-- Problem to work on --
Throughout the material, some lines may have the word "space". Count them and give the number only.

--- Material supplied Enclosed Below ---

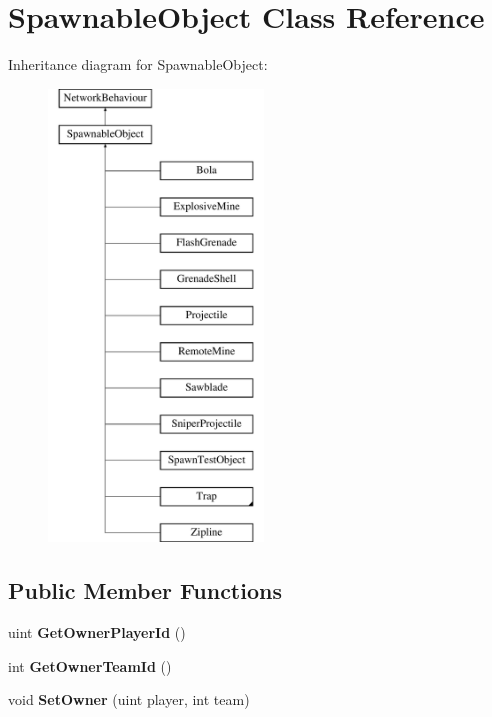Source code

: \hypertarget{class_spawnable_object}{}\section{Spawnable\+Object Class Reference}
\label{class_spawnable_object}
Inheritance diagram for Spawnable\+Object\+:\begin{figure}[H]
\begin{center}
\leavevmode
\includegraphics[height=12.000000cm]{class_spawnable_object}
\end{center}
\end{figure}
\subsection*{Public Member Functions}
\begin{DoxyCompactItemize}
\item 
\hypertarget{class_spawnable_object_a82f01267a159ad2890fac167d9012cec}{}\label{class_spawnable_object_a82f01267a159ad2890fac167d9012cec} 
uint {\bfseries Get\+Owner\+Player\+Id} ()
\item 
\hypertarget{class_spawnable_object_a9104a7e7850451b58beb045544cd2a38}{}\label{class_spawnable_object_a9104a7e7850451b58beb045544cd2a38} 
int {\bfseries Get\+Owner\+Team\+Id} ()
\item 
\hypertarget{class_spawnable_object_a8cb42984aa785fa07a2d781df0e151d3}{}\label{class_spawnable_object_a8cb42984aa785fa07a2d781df0e151d3} 
void {\bfseries Set\+Owner} (uint player, int team)
\end{DoxyCompactItemize}
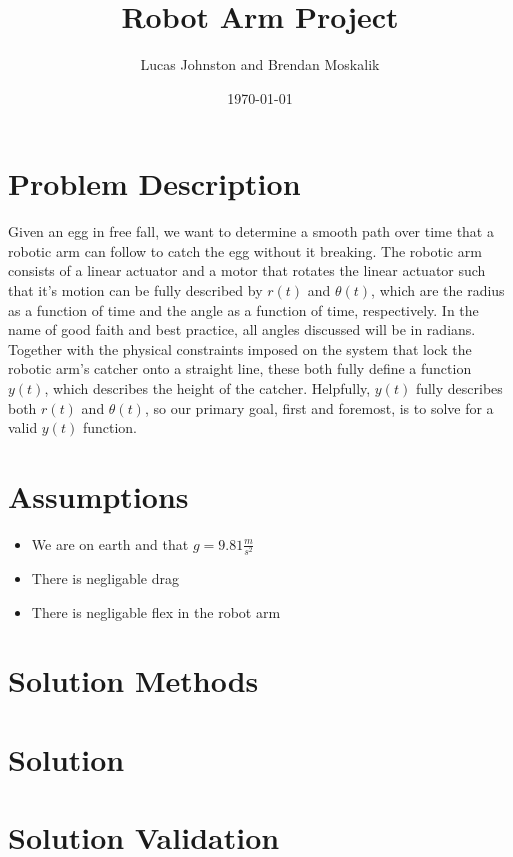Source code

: \documentclass{article}
\title{Robot Arm Project}
\author{Lucas Johnston and Brendan Moskalik}
\date{\today}
\begin{document}
    \maketitle

    \section*{Problem Description}
    
    \tab Given an egg in free fall, we want to determine a smooth path over time that a robotic arm can follow to catch the egg without it breaking. The robotic arm consists of a linear actuator and a motor that rotates the linear actuator such that it's motion can be fully described by $r\left(t\right)$ and $\theta\left(t\right)$, which are the radius as a function of time and the angle as a function of time, respectively. In the name of good faith and best practice, all angles discussed will be in radians. Together with the physical constraints imposed on the system that lock the robotic arm's catcher onto a straight line, these both fully define a function $y\left(t\right)$, which describes the height of the catcher. Helpfully, $y\left(t\right)$ fully describes both $r\left(t\right)$ and $\theta\left(t\right)$, so our primary goal, first and foremost, is to solve for a valid $y\left(t\right)$ function.
     
	\section*{Assumptions}
	
	\begin{itemize}
		\item We are on earth and that $g = 9.81 \frac{m}{s^2}$
		\item There is negligable drag
		\item There is negligable flex in the robot arm
	\end{itemize}
	
	\section*{Solution Methods}
	
	\section*{Solution}
	
	\section*{Solution Validation}
	
\end{document}
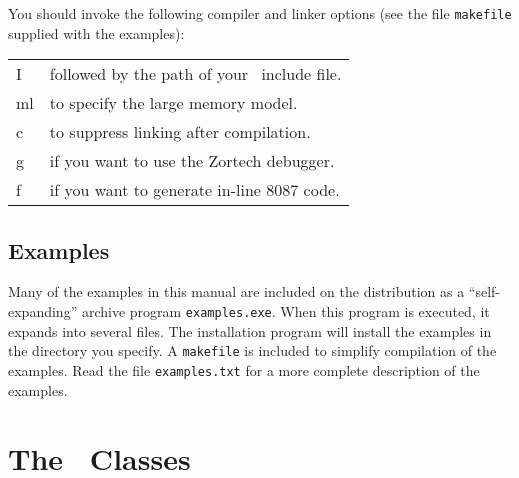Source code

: \documentclass{admbmanual}
\makeatletter
\newenvironment{commandtable}
  {
    \par
    \begin{tabular}%
      {@{\vrule height 12pt depth7pt width0pt}@{\tt-}l @{\rm\quad} l}
  }
  {
    \end{tabular}
    \medskip
   }
\makeatother
\begin{document}
You should invoke the following compiler and linker options (see the file
\texttt{makefile} supplied with the examples):

\begin{commandtable}
 I  &  followed by the path of your \scAD\ include file.\\
 ml  &  to specify the large memory model.\\
 c  &  to suppress linking after compilation.\\
 g  &  if you want to use the Zortech debugger.\\
 f  &  if you want to generate in-line 8087 code.\\
\end{commandtable}

\section{Examples}

Many of the examples in this manual are included on the distribution
as a ``self-expanding'' archive program \texttt{examples.exe}. When this program
is executed, it expands into several files. The installation program will
install the examples in the directory you specify. A \texttt{makefile} is
included to simplify compilation of the examples. Read the file
\texttt{examples.txt} for a more complete description of the examples.


\chapter{The \scAD\ Classes}

\end{document}
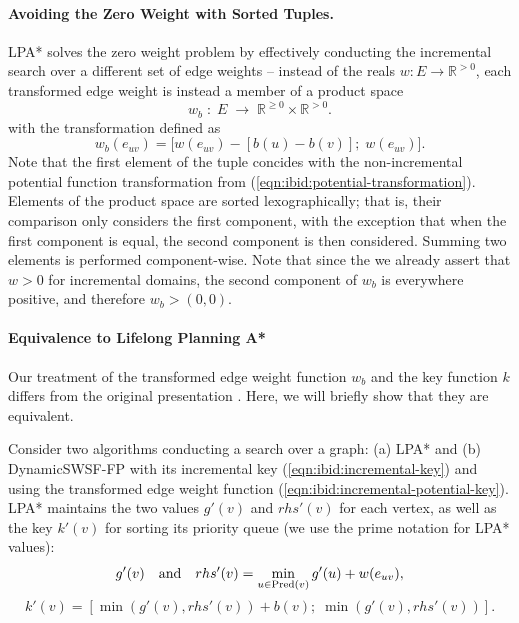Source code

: \paragraph{Avoiding the Zero Weight with Sorted Tuples.}
LPA* solves the zero weight problem by effectively conducting
the incremental search over a different set of edge weights --
instead of the reals $w : E \rightarrow \mathbb{R}^{> 0}$,
each transformed edge weight is instead a member of a product space
\begin{equation}
   w_b \;:\; E \;\rightarrow\; \mathbb{R}^{\geq 0} \!\times\! \mathbb{R}^{> 0}.
\end{equation}
with the transformation defined as
\begin{equation}
   w_b(e_{uv}) = \big[ w(e_{uv}) - [b(u) - b(v)]; \; w(e_{uv}) \big].
   \label{eqn:ibid:incremental-potential-key}
\end{equation}
Note that the first element of the tuple concides with the
non-incremental potential function transformation from
(\ref{eqn:ibid:potential-transformation}).
Elements of the product space are sorted lexographically;
that is, their comparison only considers the first component,
with the exception that when the first component is equal,
the second component is then considered.
Summing two elements is performed component-wise.
Note that since the we already assert that $w > 0$ for incremental
domains,
the second component of $w_b$ is everywhere positive,
and therefore $w_b > (0,0)$.

\paragraph{Equivalence to Lifelong Planning A*}
Our treatment of the transformed edge weight function $w_b$
and the key function $k$ differs from the original presentation
\citep{koenig2004lpastar}.
Here,
we will briefly show that they are equivalent.

Consider two algorithms conducting a search over a graph:
(a) LPA*
and (b) DynamicSWSF-FP with its incremental key
(\ref{eqn:ibid:incremental-key}) and using the transformed
edge weight function (\ref{eqn:ibid:incremental-potential-key}).
LPA* maintains the two values $g'(v)$ and $rhs'(v)$ for each vertex,
as well as the key $k'(v)$ for sorting its priority queue
(we use the prime notation for LPA* values):
\begin{equation}
   g'(v) \quad\mbox{and}\quad rhs'(v) = \min_{u \in \mbox{\scriptsize Pred}(v)} g'(u) + w(e_{uv}),
\end{equation}%
\begin{equation}
   k'(v) = \left[ \min\!\left( g'(v), rhs'(v) \right) + b(v);\;
      \min\!\left( g'(v), rhs'(v) \right) \right].
\end{equation}

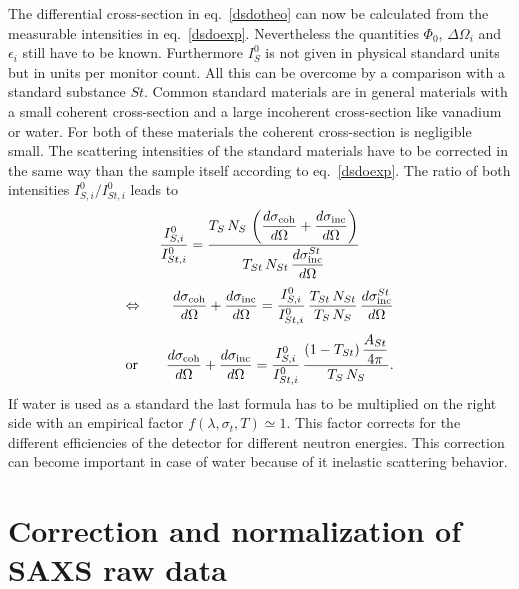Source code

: The differential cross-section in eq.\ \ref{dsdotheo} can now be calculated from the measurable
intensities in eq.\ \ref{dsdoexp}. Nevertheless the quantities $\Phi_0$, $\Delta\Omega_i$ and
$\epsilon_i$ still have to be known. Furthermore $I_S^0$ is not given in physical standard units
but in units per monitor count. All this can be overcome by a comparison with a standard substance
$St$. Common standard materials are in general materials with a small coherent cross-section and a
large incoherent cross-section like vanadium or water. For both of these materials the coherent
cross-section is negligible small. The scattering intensities of the standard materials have to be
corrected in the same way than the sample itself according to eq.\ \ref{dsdoexp}. The ratio of both
intensities $I^0_{S,i}/I^0_{St,i}$ leads to
\begin{equation}
\frac{I^0_{S,i}}{I^0_{St,i}} = \frac{T_S\, N_S\, \displaystyle
\left(\frac{d\sigma_{\rm coh}}{d \Omega} +
\frac{d\sigma_{\rm inc}}{d\Omega} \right)}{T_{St}\,N_{St}\, \displaystyle
\frac{d\sigma^{St}_{\rm inc}}{d\Omega}}
\end{equation}
\begin{equation}
\Leftrightarrow \qquad \displaystyle
\frac{d\sigma_{\rm coh}}{d\Omega} + \frac{d\sigma_{\rm inc}}{d\Omega} =
\frac{I^0_{S,i}}{I^0_{St,i}} \, \frac{T_{St}\, N_{St}}{T_S\, N_S}\,
\displaystyle
\frac{d\sigma^{St}_{\rm inc}}{d\Omega}
\end{equation}
\begin{equation} \displaystyle
\mbox{or}\qquad
\frac{d\sigma_{\rm coh}}{d\Omega} + \frac{d\sigma_{\rm inc}}{d\Omega} =
\frac{I^0_{S,i}}{I^0_{St,i}} \, \frac{(1-T_{St})\, \displaystyle
\frac{A_{St}}{4\pi}}{T_S\, N_S} .
\end{equation}
If water is used as a standard the last formula has to be multiplied on the right
side with an empirical factor $f(\lambda,\sigma_t,T) \simeq 1$. This factor corrects for
the different efficiencies of the detector for different neutron energies. This correction
can become important in case of water because of it inelastic scattering behavior.

\section{Correction and normalization of SAXS raw data}
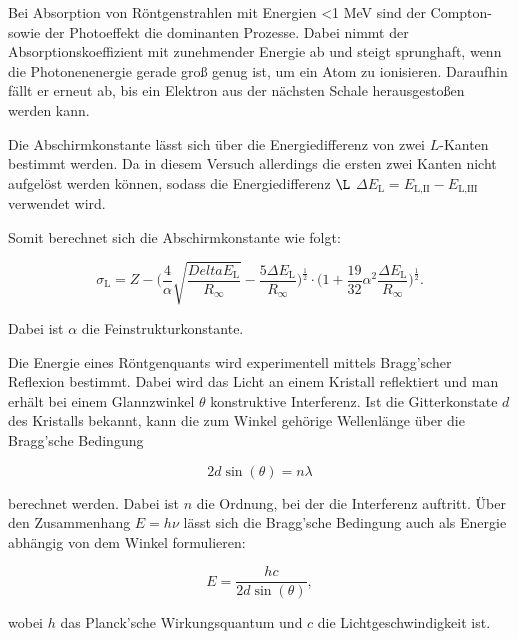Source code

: Bei Absorption von Röntgenstrahlen mit Energien <1 MeV sind der Compton- sowie der Photoeffekt die dominanten Prozesse.
Dabei nimmt der Absorptionskoeffizient mit zunehmender Energie ab und steigt sprunghaft, wenn die Photonenenergie gerade groß genug ist, um ein Atom zu ionisieren.
Daraufhin fällt er erneut ab, bis ein Elektron aus der nächsten Schale herausgestoßen werden kann.

Die Abschirmkonstante lässt sich über die Energiedifferenz von zwei $L$-Kanten bestimmt werden. Da in diesem Versuch allerdings die ersten zwei Kanten nicht aufgelöst werden können, sodass die Energiedifferenz $\L$ $\Delta E_\text{L} = E_\text{L,II} - E_\text{L,III}$ verwendet wird.

Somit berechnet sich die Abschirmkonstante wie folgt:

\begin{equation}
    \label{eqn:abschirm}
    \sigma_\text{L} = Z - \bigg( \frac{4}{\alpha} \sqrt{\frac{Delta E_\text{L}}{R_\infty }} - \frac{5 \Delta E_\text{L}}{R_\infty} \bigg)^\frac{1}{2} \cdot \bigg( 1 + \frac{19}{32} \alpha^2 \frac{\Delta E_\text{L}}{R_\infty} \bigg)^\frac{1}{2}.
\end{equation}

Dabei ist $\alpha$ die Feinstrukturkonstante.

Die Energie eines Röntgenquants wird experimentell mittels Bragg'scher Reflexion bestimmt.
Dabei wird das Licht an einem Kristall reflektiert und man erhält bei einem Glannzwinkel $\theta$ konstruktive Interferenz.
Ist die Gitterkonstate $d$ des Kristalls bekannt, kann die zum Winkel gehörige Wellenlänge über die Bragg'sche Bedingung

\begin{equation}
    \label{eqn:bragg}
    2 d \sin (\theta) = n \lambda
\end{equation}

berechnet werden. Dabei ist $n$ die Ordnung, bei der die Interferenz auftritt.
Über den Zusammenhang $E = h \nu$ lässt sich die Bragg'sche Bedingung auch als Energie abhängig von dem Winkel formulieren:

\begin{equation}
    \label{eqn:bragg-energie}
    E = \frac{h c}{2 d \sin (\theta )},
\end{equation}

wobei $h$ das Planck'sche Wirkungsquantum und $c$ die Lichtgeschwindigkeit ist.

--- End of Enclosed Material supplied ---

-- Reply --
2